**Your assignment:** Take the data below and copy exactly the lines starting at the one with "- linkedin.com/in/manoj-kumar-kotapati ." and finishing at the one with "and more efficient!", both included.

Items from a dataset
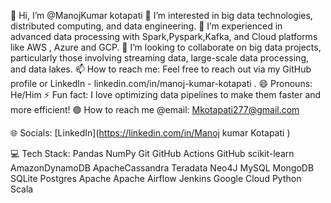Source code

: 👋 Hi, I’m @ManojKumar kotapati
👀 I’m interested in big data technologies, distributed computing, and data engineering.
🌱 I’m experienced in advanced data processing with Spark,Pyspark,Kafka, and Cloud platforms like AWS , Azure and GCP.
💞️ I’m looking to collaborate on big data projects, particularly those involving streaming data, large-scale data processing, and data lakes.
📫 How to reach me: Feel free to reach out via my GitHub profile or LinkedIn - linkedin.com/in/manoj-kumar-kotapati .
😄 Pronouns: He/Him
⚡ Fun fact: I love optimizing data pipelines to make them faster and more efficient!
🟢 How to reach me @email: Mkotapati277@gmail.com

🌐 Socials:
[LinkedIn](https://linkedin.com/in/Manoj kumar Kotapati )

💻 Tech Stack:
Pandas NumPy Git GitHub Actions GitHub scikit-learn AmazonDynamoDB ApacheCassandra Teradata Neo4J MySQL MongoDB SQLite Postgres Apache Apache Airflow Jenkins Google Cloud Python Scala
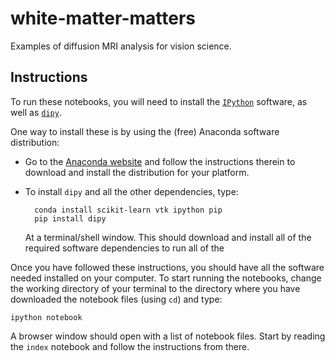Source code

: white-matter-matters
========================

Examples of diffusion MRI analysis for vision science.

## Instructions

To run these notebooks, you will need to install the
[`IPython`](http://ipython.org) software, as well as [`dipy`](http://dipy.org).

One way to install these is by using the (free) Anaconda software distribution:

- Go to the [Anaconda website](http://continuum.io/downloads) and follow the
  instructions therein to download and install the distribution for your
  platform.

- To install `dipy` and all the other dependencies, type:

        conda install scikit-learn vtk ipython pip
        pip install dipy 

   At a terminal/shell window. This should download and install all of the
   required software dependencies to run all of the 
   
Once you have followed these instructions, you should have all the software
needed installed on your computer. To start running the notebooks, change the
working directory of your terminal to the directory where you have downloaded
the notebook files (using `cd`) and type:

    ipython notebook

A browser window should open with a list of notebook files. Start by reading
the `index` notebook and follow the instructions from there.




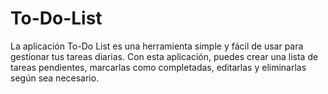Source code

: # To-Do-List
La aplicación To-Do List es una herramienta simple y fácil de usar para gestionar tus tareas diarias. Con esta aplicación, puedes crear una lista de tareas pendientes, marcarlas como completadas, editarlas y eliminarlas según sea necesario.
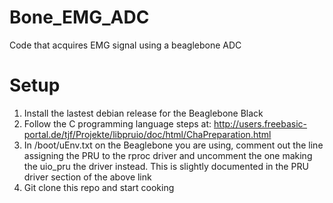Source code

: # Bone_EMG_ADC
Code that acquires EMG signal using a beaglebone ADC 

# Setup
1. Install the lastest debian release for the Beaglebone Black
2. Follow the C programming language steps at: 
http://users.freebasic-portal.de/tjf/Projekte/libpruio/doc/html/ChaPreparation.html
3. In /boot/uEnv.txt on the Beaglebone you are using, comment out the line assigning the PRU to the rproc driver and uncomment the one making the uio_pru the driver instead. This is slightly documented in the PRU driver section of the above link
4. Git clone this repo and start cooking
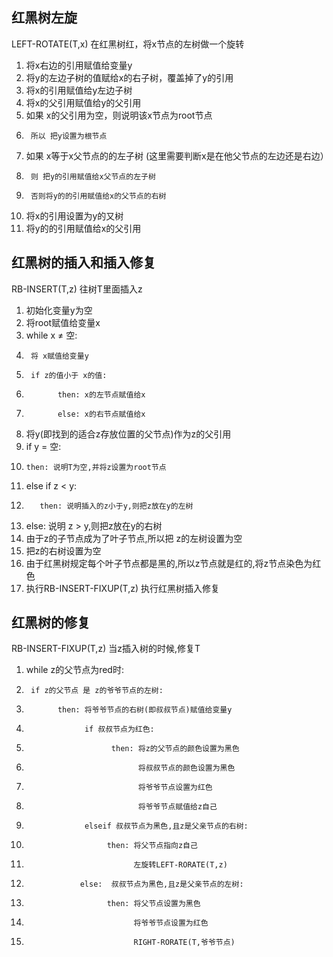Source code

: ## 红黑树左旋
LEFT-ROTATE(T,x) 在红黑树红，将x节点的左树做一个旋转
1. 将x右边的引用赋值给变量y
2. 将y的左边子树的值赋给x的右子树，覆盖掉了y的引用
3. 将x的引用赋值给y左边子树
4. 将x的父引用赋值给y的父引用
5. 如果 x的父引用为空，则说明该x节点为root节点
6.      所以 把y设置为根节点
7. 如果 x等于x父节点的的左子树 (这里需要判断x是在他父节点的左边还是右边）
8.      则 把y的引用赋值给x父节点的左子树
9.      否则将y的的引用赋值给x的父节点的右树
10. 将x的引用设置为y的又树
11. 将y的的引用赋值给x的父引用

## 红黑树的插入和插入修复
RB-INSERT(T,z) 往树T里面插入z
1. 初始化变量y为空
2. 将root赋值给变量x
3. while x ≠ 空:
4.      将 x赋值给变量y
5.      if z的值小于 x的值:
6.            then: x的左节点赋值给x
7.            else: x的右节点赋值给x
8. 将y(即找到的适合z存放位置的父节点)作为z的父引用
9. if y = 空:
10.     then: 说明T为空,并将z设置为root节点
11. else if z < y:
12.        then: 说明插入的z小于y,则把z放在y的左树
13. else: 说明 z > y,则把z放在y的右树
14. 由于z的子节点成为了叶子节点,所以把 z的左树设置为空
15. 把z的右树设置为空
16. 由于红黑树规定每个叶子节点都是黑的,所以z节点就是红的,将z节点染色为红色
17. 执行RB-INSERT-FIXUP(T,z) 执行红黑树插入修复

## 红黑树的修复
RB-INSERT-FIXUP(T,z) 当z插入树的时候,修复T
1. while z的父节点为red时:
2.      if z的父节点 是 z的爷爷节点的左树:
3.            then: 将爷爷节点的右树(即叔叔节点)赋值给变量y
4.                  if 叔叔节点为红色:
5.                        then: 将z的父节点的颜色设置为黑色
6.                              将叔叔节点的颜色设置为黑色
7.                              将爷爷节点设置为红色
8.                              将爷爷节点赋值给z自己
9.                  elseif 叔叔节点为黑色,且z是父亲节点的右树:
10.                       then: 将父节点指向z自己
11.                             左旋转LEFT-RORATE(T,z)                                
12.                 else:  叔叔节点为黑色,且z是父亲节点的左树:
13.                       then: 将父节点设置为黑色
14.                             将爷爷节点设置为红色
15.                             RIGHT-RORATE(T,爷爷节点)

**Response box:**
📫 How to reach me: Feel free to reach out via my GitHub profile or LinkedIn - linkedin.com/in/manoj-kumar-kotapati .
😄 Pronouns: He/Him
⚡ Fun fact: I love optimizing data pipelines to make them faster and more efficient!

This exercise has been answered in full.